A los niños les encanta que les lean, puede entonces escuchar por radio, o dvd, a un narrador de cuentos infantiles y disfrutarlo enormemente.
Un niño que vive en plena ciudad, puede ver de dónde procede la leche que viene para él en caja, mientras que un niño de la zona rural puede ver ciudades llenas de actividad y su aspecto; es así que el niño puede descubrir otras personas y estilos de vida en un mundo mucho más grande y complejo que no conocería de otro modo.
El principal problema para estos niños es que todo esto ocurre con gran rapidez y sin repetición en la ficción, al menos, los videos infantiles aportan la respuesta. El niño puede llegar a ver su película favorita hasta saberse la cinta casi de memoria.

Como tantas cosas en la vida, la justa medida y la correcta elección del material es la respuesta.
Controlar las horas frente a la televisión y el contenido de la misma, hacen de la televisión un excelente vehículo de aprendizaje para los niños.

La importancia de la música
Cada ser humano tiene un sentido del ritmo propio; al fin y al cabo, toda la vida se basa en él, desde las estaciones hasta los latidos del corazón. Aunque cada niño con audición normal percibe los sonidos diferentes que configuran la música, sólo recientemente se ha descubierto que enseñárselos le estimulará a interpretarlos, a escucharlos como música y a reproducirlos con su voz.
El niño mayor incapaz de repetir una melodía o de cantar, no tiene un defecto innato: simplemente no se le ha enseñado.
La estimulación auditiva en prematuros, es altamente recomendada por los profesionales.

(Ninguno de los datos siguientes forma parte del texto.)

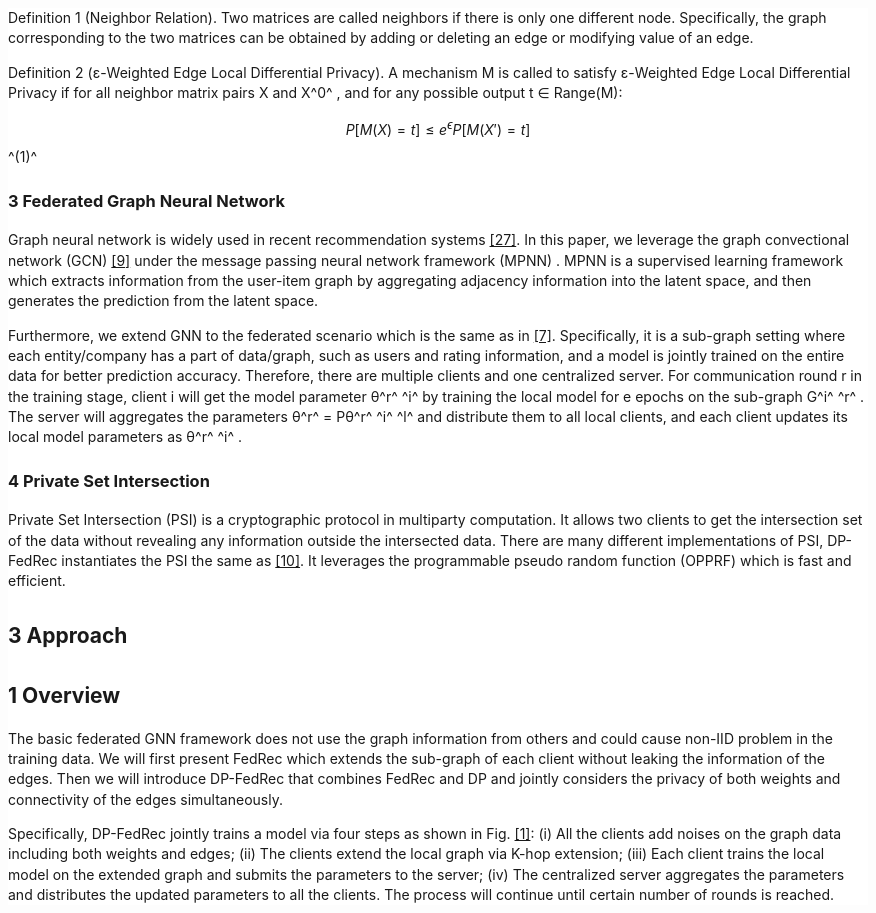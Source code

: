 Definition 1 (Neighbor Relation). Two matrices are called neighbors if there is only one different node. Specifically, the graph corresponding to the two matrices can be obtained by adding or deleting an edge or modifying value of an edge.

Definition 2 (ε-Weighted Edge Local Differential Privacy). A mechanism M is called to satisfy ε-Weighted Edge Local Differential Privacy if for all neighbor matrix pairs X and X^0^ , and for any possible output t ∈ Range(M):

$$
P[M(X) = t] \le e^{\epsilon} P[M(X') = t]
$$
^(1)^

### 3 Federated Graph Neural Network

Graph neural network is widely used in recent recommendation systems [[27]](#ref-27). In this paper, we leverage the graph convectional network (GCN) [[9]](#ref-9) under the message passing neural network framework (MPNN) . MPNN is a supervised learning framework which extracts information from the user-item graph by aggregating adjacency information into the latent space, and then generates the prediction from the latent space.

Furthermore, we extend GNN to the federated scenario which is the same as in [[7]](#ref-7). Specifically, it is a sub-graph setting where each entity/company has a part of data/graph, such as users and rating information, and a model is jointly trained on the entire data for better prediction accuracy. Therefore, there are multiple clients and one centralized server. For communication round r in the training stage, client i will get the model parameter θ^r^ ^i^ by training the local model for e epochs on the sub-graph G^i^ ^r^ . The server will aggregates the parameters θ^r^ = Pθ^r^ ^i^ ^l^ and distribute them to all local clients, and each client updates its local model parameters as θ^r^ ^i^ .

### 4 Private Set Intersection

Private Set Intersection (PSI) is a cryptographic protocol in multiparty computation. It allows two clients to get the intersection set of the data without revealing any information outside the intersected data. There are many different implementations of PSI, DP-FedRec instantiates the PSI the same as [[10]](#ref-10). It leverages the programmable pseudo random function (OPPRF) which is fast and efficient.

## 3 Approach

## 1 Overview

The basic federated GNN framework does not use the graph information from others and could cause non-IID problem in the training data. We will first present FedRec which extends the sub-graph of each client without leaking the information of the edges. Then we will introduce DP-FedRec that combines FedRec and DP and jointly considers the privacy of both weights and connectivity of the edges simultaneously.

Specifically, DP-FedRec jointly trains a model via four steps as shown in Fig. [[1]](#ref-fig-1): (i) All the clients add noises on the graph data including both weights and edges; (ii) The clients extend the local graph via K-hop extension; (iii) Each client trains the local model on the extended graph and submits the parameters to the server; (iv) The centralized server aggregates the parameters and distributes the updated parameters to all the clients. The process will continue until certain number of rounds is reached.
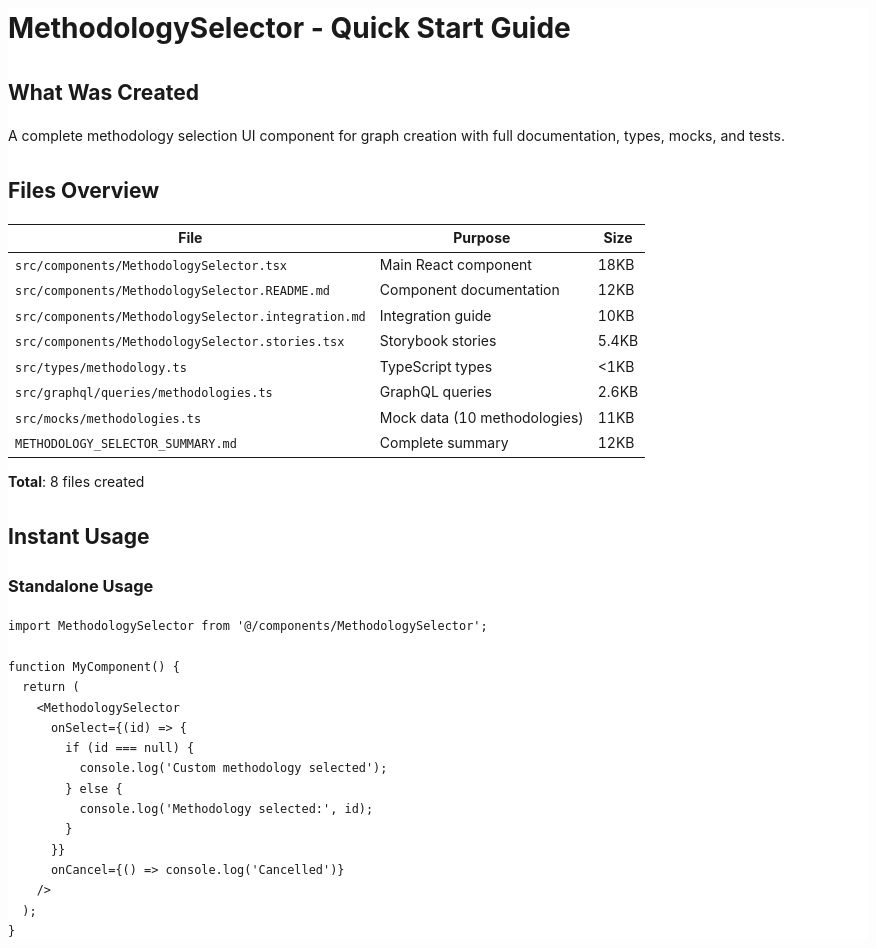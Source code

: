 # MethodologySelector - Quick Start Guide

## What Was Created

A complete methodology selection UI component for graph creation with full documentation, types, mocks, and tests.

## Files Overview

| File | Purpose | Size |
|------|---------|------|
| `src/components/MethodologySelector.tsx` | Main React component | 18KB |
| `src/components/MethodologySelector.README.md` | Component documentation | 12KB |
| `src/components/MethodologySelector.integration.md` | Integration guide | 10KB |
| `src/components/MethodologySelector.stories.tsx` | Storybook stories | 5.4KB |
| `src/types/methodology.ts` | TypeScript types | <1KB |
| `src/graphql/queries/methodologies.ts` | GraphQL queries | 2.6KB |
| `src/mocks/methodologies.ts` | Mock data (10 methodologies) | 11KB |
| `METHODOLOGY_SELECTOR_SUMMARY.md` | Complete summary | 12KB |

**Total**: 8 files created

## Instant Usage

### Standalone Usage

```tsx
import MethodologySelector from '@/components/MethodologySelector';

function MyComponent() {
  return (
    <MethodologySelector
      onSelect={(id) => {
        if (id === null) {
          console.log('Custom methodology selected');
        } else {
          console.log('Methodology selected:', id);
        }
      }}
      onCancel={() => console.log('Cancelled')}
    />
  );
}
```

Disfrutar de una compleja sinfonía no requiere de conocimientos previos, todos esos sonidos que llegan a los niños, comienzan a estimular y “despertar” áreas cerebrales que luego serán útiles en su vida.

 

ALGUNOS CONSEJOS A TENER EN CUENTA

  • Ayudar a los niños a incorporar en el juego el contenido obtenido de sus propias experiencias.
  • Alentar y valorizar el juego adecuado para la edad e interés y las necesidades individuales de los niños.
  • Observar a los niños mientras juegan para ver qué hacen y cuáles son sus intereses.
  • Enseñarle a desprenderse de sus juguetes y compartirlos.
  • Organizar los juguetes de manera que el niño pueda ver fácilmente qué posee. Alcanzar por si mismos lo que ellos quieren y guardarlo puede ayudarlo a
  • convertirse en un jugador independiente e ingenioso. Colocar los juguetes en estantes que estén al alcance de los niños.

 

LA ELECCIÓN DE LOS JUGUETES

  • Elegirlos de manera cuidadosa.
  • Evitar dejarse invadir por el bombardeo publicitario y ceñirse a las reales necesidades del niño.
  • Observar la calidad del juguete.
  • Tratar de no “inundar” al niño con una gran cantidad de juguetes en fechas específicas del año.
  • Optar por juguetes “no bélicos”, pero sin prohibirlos directamente.

 

EL JUEGO PERMITE AL NIÑO

  • Explorar lo nuevo.
  • Gastar energía y descargar tensiones.
  • Expresar sentimientos poderosos y canalizar la agresividad.
  • Dramatizar situaciones reales de la vida.
  • Aprender habilidades.
  • Desarrollar la motricidad fina y gruesa.
  • Aprender palabras nuevas.
  • Desarrollar la concentración y la coordinación.
  • Aprender a resolver problemas.
  • Desarrollar la creatividad.
  • Aprender a llevarse bien con otros niños y adultos.
  • Adquirir confianza en la propia habilidad.
  • Mantenerse ocupado.
  • Elaborar situaciones traumáticas.